Jonathan Lynn’s career as a writer and director is rich in its variety but for many he is best known for being co-author of two television series that changed the public’s perception of government – Yes Minister and its sequel, Yes, Prime Minister.
Now he has cast his eye across the channel to France to bring to the stage an extraordinary story of friendship, war and its consequences which, unless you’re an ardent historian, you may know nothing about.
It would be a tragedy if the subject matter discouraged anyone from seeing The Patriotic Traitor, which opened this week at London’s Park Theatre because this is intelligently written, bold, original drama of the highest quality about two giants of the 20th century.
Furthermore, what can politicians and ourselves, learn from their ideological conflict? Are governments representing the wishes of their people or responsible for the future security and safety of a country, no matter how idealised that is?

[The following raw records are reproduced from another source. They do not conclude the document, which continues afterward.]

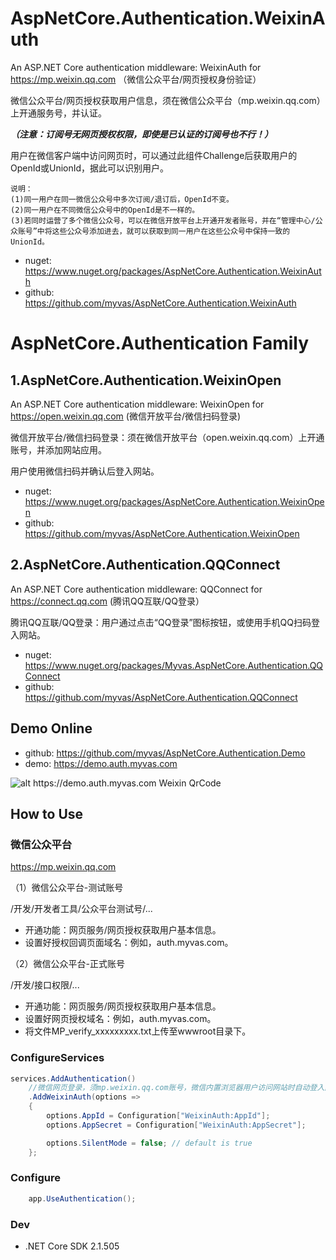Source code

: # AspNetCore.Authentication.WeixinAuth
An ASP.NET Core authentication middleware: WeixinAuth for https://mp.weixin.qq.com （微信公众平台/网页授权身份验证）

微信公众平台/网页授权获取用户信息，须在微信公众平台（mp.weixin.qq.com）上开通服务号，并认证。

___（注意：订阅号无网页授权权限，即使是已认证的订阅号也不行！）___

用户在微信客户端中访问网页时，可以通过此组件Challenge后获取用户的OpenId或UnionId，据此可以识别用户。
```
说明：
(1)同一用户在同一微信公众号中多次订阅/退订后，OpenId不变。
(2)同一用户在不同微信公众号中的OpenId是不一样的。
(3)若同时运营了多个微信公众号，可以在微信开放平台上开通开发者账号，并在“管理中心/公众账号”中将这些公众号添加进去，就可以获取到同一用户在这些公众号中保持一致的UnionId。
```

* nuget: https://www.nuget.org/packages/AspNetCore.Authentication.WeixinAuth
* github: https://github.com/myvas/AspNetCore.Authentication.WeixinAuth

# AspNetCore.Authentication Family
## 1.AspNetCore.Authentication.WeixinOpen
An ASP.NET Core authentication middleware: WeixinOpen for https://open.weixin.qq.com (微信开放平台/微信扫码登录)

微信开放平台/微信扫码登录：须在微信开放平台（open.weixin.qq.com）上开通账号，并添加网站应用。

用户使用微信扫码并确认后登入网站。

* nuget: https://www.nuget.org/packages/AspNetCore.Authentication.WeixinOpen
* github: https://github.com/myvas/AspNetCore.Authentication.WeixinOpen

## 2.AspNetCore.Authentication.QQConnect
An ASP.NET Core authentication middleware: QQConnect for https://connect.qq.com (腾讯QQ互联/QQ登录）

腾讯QQ互联/QQ登录：用户通过点击“QQ登录”图标按钮，或使用手机QQ扫码登入网站。

* nuget: https://www.nuget.org/packages/Myvas.AspNetCore.Authentication.QQConnect
* github: https://github.com/myvas/AspNetCore.Authentication.QQConnect

## Demo Online
* github: https://github.com/myvas/AspNetCore.Authentication.Demo
* demo: https://demo.auth.myvas.com

![alt https://demo.auth.myvas.com Weixin QrCode](http://mmbiz.qpic.cn/mmbiz_jpg/lPe5drS9euRQR1eCK5cGXaibHYL6vBR4pGLB34ju2hXCiaMQiayOU8w5GMfEH7WZsVNTnhLTpnzAC9xfdWuTT89OA/0)

## How to Use
### 微信公众平台
https://mp.weixin.qq.com

（1）微信公众平台-测试账号

/开发/开发者工具/公众平台测试号/...

- 开通功能：网页服务/网页授权获取用户基本信息。
- 设置好授权回调页面域名：例如，auth.myvas.com。

（2）微信公众平台-正式账号

/开发/接口权限/...

- 开通功能：网页服务/网页授权获取用户基本信息。
- 设置好网页授权域名：例如，auth.myvas.com。
- 将文件MP_verify_xxxxxxxxx.txt上传至wwwroot目录下。

### ConfigureServices
```csharp
services.AddAuthentication()
    //微信网页登录，须mp.weixin.qq.com账号，微信内置浏览器用户访问网站时自动登入网站。
    .AddWeixinAuth(options => 
    {
        options.AppId = Configuration["WeixinAuth:AppId"];
        options.AppSecret = Configuration["WeixinAuth:AppSecret"];

        options.SilentMode = false; // default is true
    };
```

### Configure
```csharp
    app.UseAuthentication();
```

### Dev
* .NET Core SDK 2.1.505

The British have always had strong emotions about France’s behaviour during World War II. Many saw their capitulation as weakness, allowing Hitler a possible gateway to Britain. Others empathised with the terrible decisions that had to be made. Was it possible to fight on, under overwhelming odds, when the outcome would be devastation?
Tom Conti plays The Lion of Verdun, Phillipe Pétain, who, as leader of the Vichy Government in war-torn France, was forced into signing an armistice with Hitler to save his crippled country, and particularly Paris, from ruin.
The action, seen as a gross betrayal by many, put him at odds with his former student, General Charles De Gaulle.
De Gaulle was probably called a lot of things in his life but here he is portrayed as humourless, intellectually brilliant, arrogant, pompous and self-important. A superb strategist he applied his intelligence to saving a nation and had little time for the people who lived in it.
It was inevitable that the old war horse and the young upstart, who had diametrically opposing views on warfare, would clash. The result was a show-trial which saw Marshal Pétain accused of “an abominable breach of trust”.
Lynn’s story, which he admits, enjoys a bit of journalistic licence, is engrossing. I went into the Park200 shamefully knowing little about the men or their place in history, and emerged wanting to know more.
Casting for The Patriotic Traitor is flawless and the dynamic between the mature Conti, whose accent seems to be two parts Yorkshire and one part Scots, and the tall, lean Laurence Fox as an earnest De Gaulle, is perfect.
Conti’s easy-going charm sees him slip effortlessly into the uniform of an elder statesman and soldier, a man who caroused with women, drank with his men and rose through the ranks. A real soldiers’ soldier and man of the people.
He fought to a set of principles which I offer no judgement on. A reactive officer, and not proactive, never willing to take the battle to his enemy or stupidly fight against insurmountable odds. Pragmatic, with a lifetime’s experience, he was acclaimed as a hero for his valour in WWI.
Fox is mesmerising as De Gaulle, a man utterly convinced of his destiny, who is passionate and forthright, but, it has to be said, a prig.
The story takes us through both World Wars but I’m guessing two scenes will stand out for most audiences. The first sees Pétain and De Gaulle getting hopelessly drunk on a bottle of cognac. Both actors go totally overboard, no doubt encouraged by their director Lynn, and its hysterically funny. They’re not great turns as drunks but they’re very funny to watch.
It’s later followed by De Gaulle’s first date with the woman who was to become his wife, Yvonne (Ruth Gibson). Fox captures the sheer terror of a man totally unused to the concept of an opposite sex. The soldier’s desperation as he struggles to make some sort of conversation is wonderfully excruciating to watch. You can’t help but feel a fleeting modicum of sympathy for him.
Surrounding the two men are superb cameos from a supporting cast of Niall Ashdown, James Chalmers and Tom Mannion who play key figures from two wars, with the entire drama played against a backdrop of a giant battlefield map of France in the First World War.
A fascinating character study of two great leaders from either side of a country’s political divide.
The Patriotic Traitor runs at Park Theatre until March 19.
The Patriotic Traitor
Across a political and ideological divide. Jonathan Lynn’s engrossing wartime drama, The Patriotic Traitor, is intelligently written, fascinating, thought-provoking and superbly acted.